Rendered images with source text:
=======

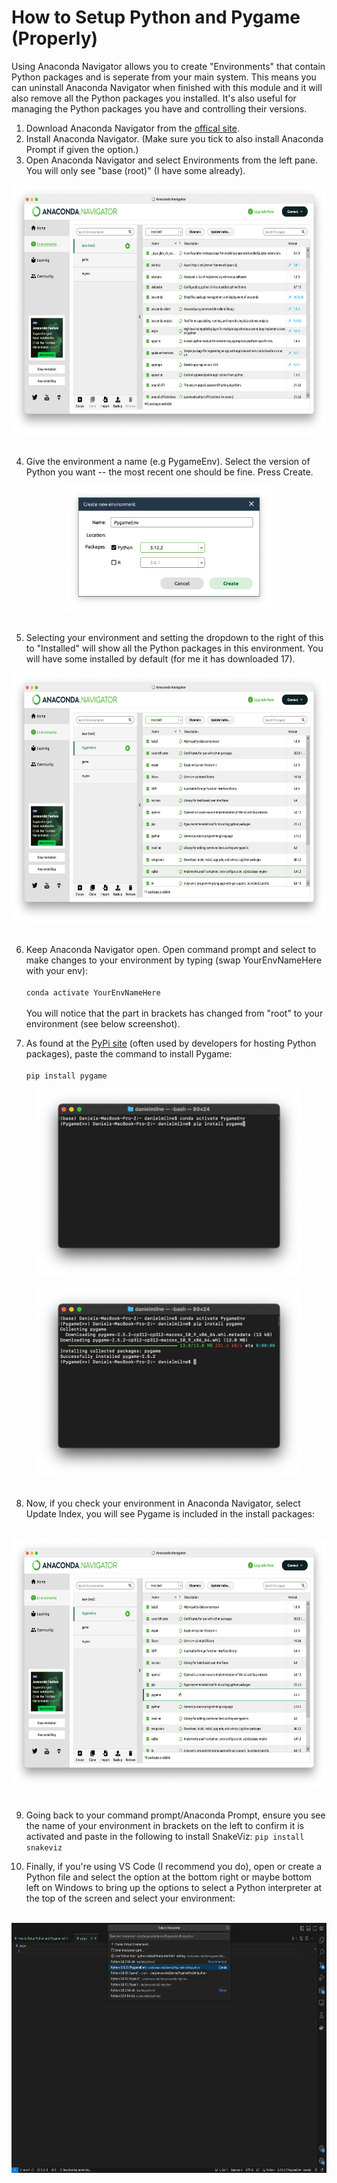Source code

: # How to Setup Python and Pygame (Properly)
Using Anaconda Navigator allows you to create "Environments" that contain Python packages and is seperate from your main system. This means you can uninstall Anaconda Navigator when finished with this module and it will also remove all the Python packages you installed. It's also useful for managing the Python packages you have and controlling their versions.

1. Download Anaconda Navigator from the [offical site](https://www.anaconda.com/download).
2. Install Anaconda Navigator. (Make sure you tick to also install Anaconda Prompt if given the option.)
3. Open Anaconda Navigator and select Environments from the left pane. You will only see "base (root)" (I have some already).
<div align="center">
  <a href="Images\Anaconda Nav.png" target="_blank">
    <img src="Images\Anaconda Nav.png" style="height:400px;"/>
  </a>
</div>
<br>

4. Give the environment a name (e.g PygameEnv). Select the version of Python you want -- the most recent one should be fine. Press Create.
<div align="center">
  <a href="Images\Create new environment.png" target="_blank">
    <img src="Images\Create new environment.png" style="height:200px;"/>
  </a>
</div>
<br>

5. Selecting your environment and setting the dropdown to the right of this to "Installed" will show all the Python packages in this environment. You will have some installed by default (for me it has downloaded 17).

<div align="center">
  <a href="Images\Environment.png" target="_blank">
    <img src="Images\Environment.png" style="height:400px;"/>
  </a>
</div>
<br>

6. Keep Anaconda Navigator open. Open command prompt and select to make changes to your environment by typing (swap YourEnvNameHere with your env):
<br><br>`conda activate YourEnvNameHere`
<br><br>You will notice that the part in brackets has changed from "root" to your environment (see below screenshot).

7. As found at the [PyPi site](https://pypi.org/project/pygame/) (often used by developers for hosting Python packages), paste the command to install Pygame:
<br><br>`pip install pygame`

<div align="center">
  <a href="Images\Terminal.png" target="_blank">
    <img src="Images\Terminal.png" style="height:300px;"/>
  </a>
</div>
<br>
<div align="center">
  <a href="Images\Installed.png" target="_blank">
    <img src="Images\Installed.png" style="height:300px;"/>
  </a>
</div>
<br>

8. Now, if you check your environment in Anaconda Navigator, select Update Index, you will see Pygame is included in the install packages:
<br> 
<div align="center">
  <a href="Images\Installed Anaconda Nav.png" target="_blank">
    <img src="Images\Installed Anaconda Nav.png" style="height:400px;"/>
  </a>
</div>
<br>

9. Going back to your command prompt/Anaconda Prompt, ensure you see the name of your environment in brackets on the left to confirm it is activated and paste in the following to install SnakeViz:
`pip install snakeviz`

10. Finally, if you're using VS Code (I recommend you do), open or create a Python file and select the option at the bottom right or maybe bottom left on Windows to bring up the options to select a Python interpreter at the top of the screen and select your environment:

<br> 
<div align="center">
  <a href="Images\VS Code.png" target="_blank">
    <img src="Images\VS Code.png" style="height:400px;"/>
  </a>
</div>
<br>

=======

### Try it
How many lines of the entries above hold the string "that"? Reply with the number alone.

### Solved problem
2